Pourquoi votre grand-mère de 93 ans atteinte d’Alzheimer n’a pas encore de médecin à domicile

En fin de semaine, j’étais de garde au «sans rendez-vous» du groupe de médecine familiale (GMF), une obligation imposée par le ministère de la Santé que chaque médecin du GMF doit respecter à tour de rôle. C’est faussement appelé du sans rendez-vous, expression provenant d’une autre époque : les patients reçoivent maintenant un rendez-vous quand ils téléphonent la veille ou le matin même. Pour voir le médecin, ils n’ont heureusement pas à faire la queue comme dans les sociétés d’État, à la SAAQ ou à la RAMQ. Bientôt, ils pourront même réserver leur place par Internet.

Quand le patient arrive à l’heure déterminée, il s’enregistre, il est évalué par l’infirmière clinicienne qui mesure ses signes vitaux, recense ses antécédents médicaux, décrit son problème, fait des prélèvements requis et dresse la liste de ses médicaments en synchronisant le dossier médical électronique avec le Dossier Santé Québec (DSQ). Ensuite, il passe à mon bureau. La salle d’attente reste vide, les patients n’attendent pas, ou très peu.

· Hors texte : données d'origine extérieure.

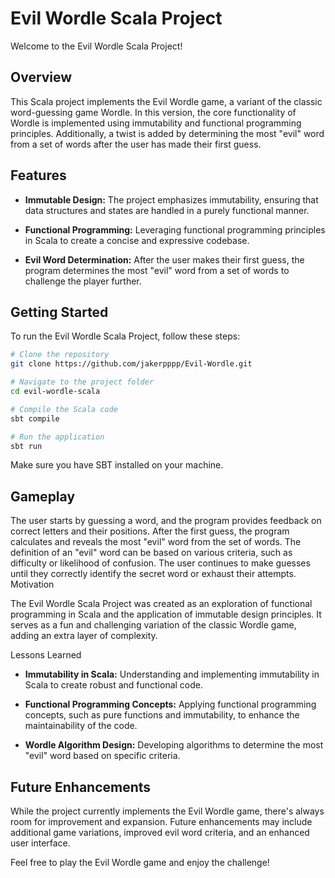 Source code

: # Evil Wordle Scala Project

Welcome to the Evil Wordle Scala Project! 

## Overview

This Scala project implements the Evil Wordle game, a variant of the classic word-guessing game Wordle. In this version, the core functionality of Wordle is implemented using immutability and functional programming principles. Additionally, a twist is added by determining the most "evil" word from a set of words after the user has made their first guess.

## Features

- **Immutable Design:** The project emphasizes immutability, ensuring that data structures and states are handled in a purely functional manner.

- **Functional Programming:** Leveraging functional programming principles in Scala to create a concise and expressive codebase.

- **Evil Word Determination:** After the user makes their first guess, the program determines the most "evil" word from a set of words to challenge the player further.

## Getting Started

To run the Evil Wordle Scala Project, follow these steps:

```bash
# Clone the repository
git clone https://github.com/jakerpppp/Evil-Wordle.git

# Navigate to the project folder
cd evil-wordle-scala

# Compile the Scala code
sbt compile

# Run the application
sbt run
```
Make sure you have SBT installed on your machine.

## Gameplay

The user starts by guessing a word, and the program provides feedback on correct letters and their positions.
After the first guess, the program calculates and reveals the most "evil" word from the set of words. The definition of an "evil" word can be based on various criteria, such as difficulty or likelihood of confusion.
The user continues to make guesses until they correctly identify the secret word or exhaust their attempts.
Motivation

The Evil Wordle Scala Project was created as an exploration of functional programming in Scala and the application of immutable design principles. It serves as a fun and challenging variation of the classic Wordle game, adding an extra layer of complexity.

Lessons Learned

- **Immutability in Scala:** Understanding and implementing immutability in Scala to create robust and functional code.

- **Functional Programming Concepts:** Applying functional programming concepts, such as pure functions and immutability, to enhance the maintainability of the code.

- **Wordle Algorithm Design:** Developing algorithms to determine the most "evil" word based on specific criteria.

## Future Enhancements

While the project currently implements the Evil Wordle game, there's always room for improvement and expansion. Future enhancements may include additional game variations, improved evil word criteria, and an enhanced user interface.

Feel free to play the Evil Wordle game and enjoy the challenge! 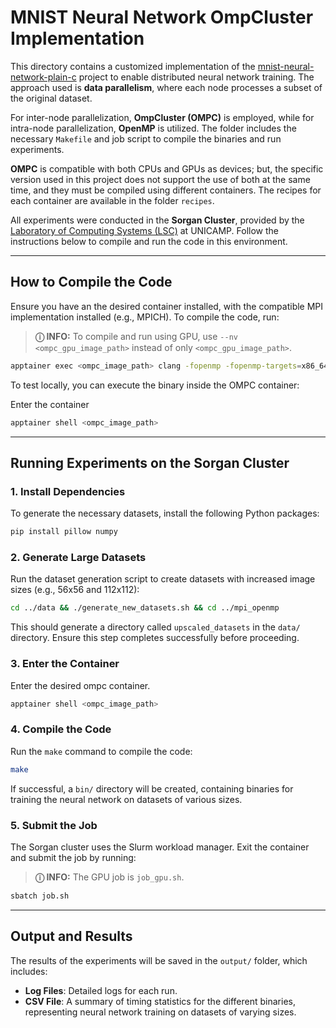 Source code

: # MNIST Neural Network OmpCluster Implementation

This directory contains a customized implementation of the [mnist-neural-network-plain-c](https://github.com/AndrewCarterUK/mnist-neural-network-plain-c) project to enable distributed neural network training. The approach used is **data parallelism**, where each node processes a subset of the original dataset. 

For inter-node parallelization, **OmpCluster (OMPC)** is employed, while for intra-node parallelization, **OpenMP** is utilized. The folder includes the necessary `Makefile` and job script to compile the binaries and run experiments.

**OMPC** is compatible with both CPUs and GPUs as devices; but, the specific version used in this project does not support the use of both at the same time, and they must be compiled using different containers. The recipes for each container are available in the folder `recipes`.

All experiments were conducted in the **Sorgan Cluster**, provided by the [Laboratory of Computing Systems (LSC)](https://lsc.ic.unicamp.br/) at UNICAMP. Follow the instructions below to compile and run the code in this environment.

---

## How to Compile the Code

Ensure you have an the desired container installed, with the compatible MPI implementation installed (e.g., MPICH). To compile the code, run:

> **&#9432; INFO:**  To compile and run using GPU, use `--nv <ompc_gpu_image_path>` instead of only `<ompc_gpu_image_path>`.

```bash
apptainer exec <ompc_image_path> clang -fopenmp -fopenmp-targets=x86_64-pc-linux-gnu mnist.c mnist_file.c neural_network.c -lm -o mnist -g 
```

To test locally, you can execute the binary inside the OMPC container:

Enter the container
```bash
apptainer shell <ompc_image_path>
```


---

## Running Experiments on the Sorgan Cluster

### 1. Install Dependencies

To generate the necessary datasets, install the following Python packages:

```bash
pip install pillow numpy
```

### 2. Generate Large Datasets

Run the dataset generation script to create datasets with increased image sizes (e.g., 56x56 and 112x112):

```bash
cd ../data && ./generate_new_datasets.sh && cd ../mpi_openmp
```

This should generate a directory called `upscaled_datasets` in the `data/` directory. Ensure this step completes successfully before proceeding.

### 3. Enter the Container

Enter the desired ompc container.

```bash
apptainer shell <ompc_image_path>
```

### 4. Compile the Code

Run the `make` command to compile the code:

```bash
make
```

If successful, a `bin/` directory will be created, containing binaries for training the neural network on datasets of various sizes.

### 5. Submit the Job

The Sorgan cluster uses the Slurm workload manager. Exit the container and submit the job by running:

> **&#9432; INFO:**  The GPU job is `job_gpu.sh`.
```bash
sbatch job.sh
```

---

## Output and Results

The results of the experiments will be saved in the `output/` folder, which includes:

- **Log Files**: Detailed logs for each run.
- **CSV File**: A summary of timing statistics for the different binaries, representing neural network training on datasets of varying sizes.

Ces rendez-vous d’urgence sont donnés toutes les quinze minutes. C’est la durée moyenne qu’il faut, en incluant la rédaction du dossier, pour passer à travers les cas typiques qu’on y rencontre: rhumes, otites, sinusites, conjonctivites, pharyngites, surinfections bronchiques, pneumonies non compliquées, tendinites, infections urinaires, problèmes cutanés, maux de dos, troubles d’adaptation. Les urgences majeures sont rarissimes, heureusement. La plupart des patients savent reconnaître quand leur situation est suffisamment inquiétante pour consulter aux urgences d’un hôpital plutôt que dans une clinique sans rendez-vous.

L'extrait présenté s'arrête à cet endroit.